Prêchant ainsi la purification par la guerre sainte[32] contre les infidèles et leurs alliés indigènes, le mouvement madyanké connaît des progrès très rapides de décembre 1868 à mars 1869. Des foules venues du Cajoor, du Waalo et du Jolof grossissent ses rangs. Les Peuls Sowonabé Botol et beaucoup de Wodaabe de Dekollé se convertissent à l’Islam pour rejoindre le mouvement[33]. Les sermons du marabout qui ont lieu tous les vendredis après la prière sont l’occasion de remobiliser les troupes. Ce vaste mouvement d’adhésion préoccupe l’administration coloniale qui a dépêché des espions pour suivre les animateurs de cet engouement et cerner les ambitions réelles de son leader.

Les progrès rapides du mouvement madyanké sont à mettre au compte de la peur face à la marche inexorable du choléra plutôt qu’à la conviction de ses membres[34]. Toutefois, le fait que le mouvement madyanké se soit limité aux cercles de Podor et de Dagana, alors que ceux de Matam et Bakel, où le choléra a sévi avec la même intensité, semblent peu touchés par ce phénomène, suscite des interrogations auxquelles l’état actuel de la documentation ne permet pas de répondre[35]. Il convient cependant de remarquer que tous les mouvements d’essence religieuse dans la vallée ont eu comme berceaux les cercles de Podor et de Dagana. Ces deux régions ainsi que le Cajoor et le Jolof, où le chef des Madyankés a des liens de parenté, ont été les champs de bataille de la guerre lancée contre l’administration coloniale et ses alliés.

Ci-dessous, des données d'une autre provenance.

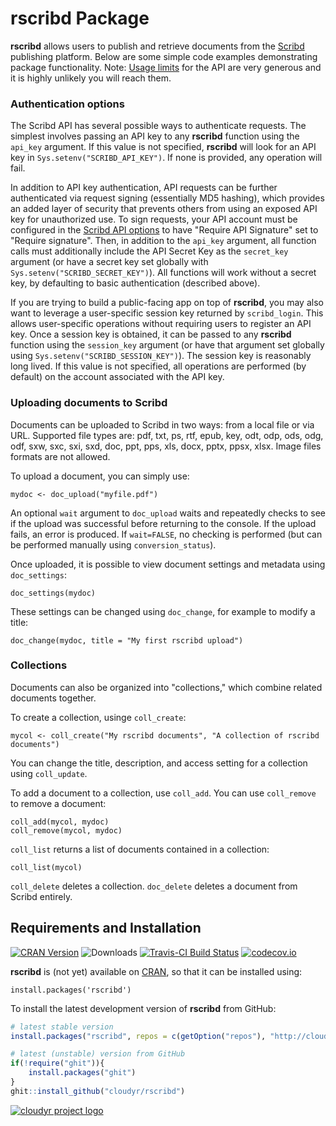 # rscribd Package #

**rscribd** allows users to publish and retrieve documents from the [Scribd](http://www.scribd.com/) publishing platform. Below are some simple code examples demonstrating package functionality. Note: [Usage limits](http://www.scribd.com/developers/platform#limits) for the API are very generous and it is highly unlikely you will reach them.

### Authentication options ###

The Scribd API has several possible ways to authenticate requests. The simplest involves passing an API key to any **rscribd** function using the `api_key` argument. If this value is not specified, **rscribd** will look for an API key in `Sys.setenv("SCRIBD_API_KEY")`. If none is provided, any operation will fail.

In addition to API key authentication, API requests can be further authenticated via request signing (essentially MD5 hashing), which provides an added layer of security that prevents others from using an exposed API key for unauthorized use. To sign requests, your API account must be configured in the [Scribd API options](http://www.scribd.com/account-settings/api) to have "Require API Signature" set to "Require signature". Then, in addition to the `api_key` argument, all function calls must additionally include the API Secret Key as the `secret_key` argument (or have a secret key set globally with `Sys.setenv("SCRIBD_SECRET_KEY")`). All functions will work without a secret key, by defaulting to basic authentication (described above).

If you are trying to build a public-facing app on top of **rscribd**, you may also want to leverage a user-specific session key returned by `scribd_login`. This allows user-specific operations without requiring users to register an API key. Once a session key is obtained, it can be passed to any **rscribd** function using the `session_key` argument (or have that argument set globally using `Sys.setenv("SCRIBD_SESSION_KEY")`). The session key is reasonably long lived. If this value is not specified, all operations are performed (by default) on the account associated with the API key.

### Uploading documents to Scribd ###

Documents can be uploaded to Scribd in two ways: from a local file or via URL. Supported file types are: pdf, txt, ps, rtf, epub, key, odt, odp, ods, odg, odf, sxw, sxc, sxi, sxd, doc, ppt, pps, xls, docx, pptx, ppsx, xlsx. Image files formats are not allowed.

To upload a document, you can simply use:

```
mydoc <- doc_upload("myfile.pdf")
```

An optional `wait` argument to `doc_upload` waits and repeatedly checks to see if the upload was successful before returning to the console. If the upload fails, an error is produced. If `wait=FALSE`, no checking is performed (but can be performed manually using `conversion_status`).

Once uploaded, it is possible to view document settings and metadata using `doc_settings`:

```
doc_settings(mydoc)
```

These settings can be changed using `doc_change`, for example to modify a title:

```
doc_change(mydoc, title = "My first rscribd upload")
```

### Collections ###

Documents can also be organized into "collections," which combine related documents together.

To create a collection, usinge `coll_create`:

```
mycol <- coll_create("My rscribd documents", "A collection of rscribd documents")
```

You can change the title, description, and access setting for a collection using `coll_update`.

To add a document to a collection, use `coll_add`. You can use `coll_remove` to remove a document:

```
coll_add(mycol, mydoc)
coll_remove(mycol, mydoc)
```

`coll_list` returns a list of documents contained in a collection:

```
coll_list(mycol)
```

`coll_delete` deletes a collection. `doc_delete` deletes a document from Scribd entirely.

## Requirements and Installation ##

[![CRAN Version](http://www.r-pkg.org/badges/version/rscribd)](https://cran.r-project.org/package=rscribd)
![Downloads](http://cranlogs.r-pkg.org/badges/rscribd)
[![Travis-CI Build Status](https://travis-ci.org/cloudyr/rscribd.png?branch=master)](https://travis-ci.org/cloudyr/rscribd)
[![codecov.io](http://codecov.io/github/cloudyr/rscribd/coverage.svg?branch=master)](http://codecov.io/github/cloudyr/rscribd?branch=master)

**rscribd** is (not yet) available on [CRAN](http://cran.r-project.org/web/packages/rscribd/index.html), so that it can be installed using:

```
install.packages('rscribd')
```

To install the latest development version of **rscribd** from GitHub:

```R
# latest stable version
install.packages("rscribd", repos = c(getOption("repos"), "http://cloudyr.github.io/drat"))

# latest (unstable) version from GitHub
if(!require("ghit")){
    install.packages("ghit")
}
ghit::install_github("cloudyr/rscribd")
```

[![cloudyr project logo](http://i.imgur.com/JHS98Y7.png)](https://github.com/cloudyr)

2.3.     La guerre sainte des Madyankés

À la suite de la propagande développée par le Madiou ou Mahdi, le pays est, selon l’expression de l’Administrateur de Dagana, embrasé par un fanatisme absorbé mais ardent[36]. Ainsi, pour faire face à la progression de la doctrine mahdiste, l’administration coloniale propose la suppression des réunions et des prières collectives, qui favoriseraient considérablement la propagande religieuse. Le Gouverneur Pinet Laprade déclare qu’il « autorise à ce que l’on fasse tout le mal possible aux parents et partisans d’Amadou Sékou partout où ils seront[37] ».

Le conflit armé devient alors inévitable. Les Madyankés ont un allié de taille : l’inondation du lit du fleuve Sénégal. En août 1869, le niveau de la crue a atteint 4,67 mètres à Podor, et il est donc difficile pour une colonne d’opérer par voie de terre. Profitant de la situation, le marabout répand le bruit que les armes des Blancs sont devenues inoffensives. La preuve de sa prophétie résiderait dans le fait que ces derniers ne se hasarderaient jamais à l’attaquer sur terre en raison de la sévère défaite qu’il leur a infligée à Mekhé, ville située non loin du chef-lieu de la colonie.

En octobre 1869, les Madyankés sont incontestablement maîtres de la région. Le marabout brûle le village de Ndioum, se proclame chef de l’ancien Tooro et s’installe en face de Guédé, organisant le siège de la localité en réquisitionnant toutes les pirogues. Le village de Guédé et les deux Fanaye sont les seules localités ouvertement alliées à l’administration pour lutter contre les Madyankés. En août 1869, le commandant de Podor constate déjà que « les habitants massacrent sans trêve ni merci tous nos partisans et ceux de Lamtoro[38] ». Et il y ajoute « qu’il n’y avait pas d’autres moyens de conserver cette province qui est le boulevard de nos possessions sur le bas fleuve que d’en imposer à ses habitants une vengeance prompte et implacable ».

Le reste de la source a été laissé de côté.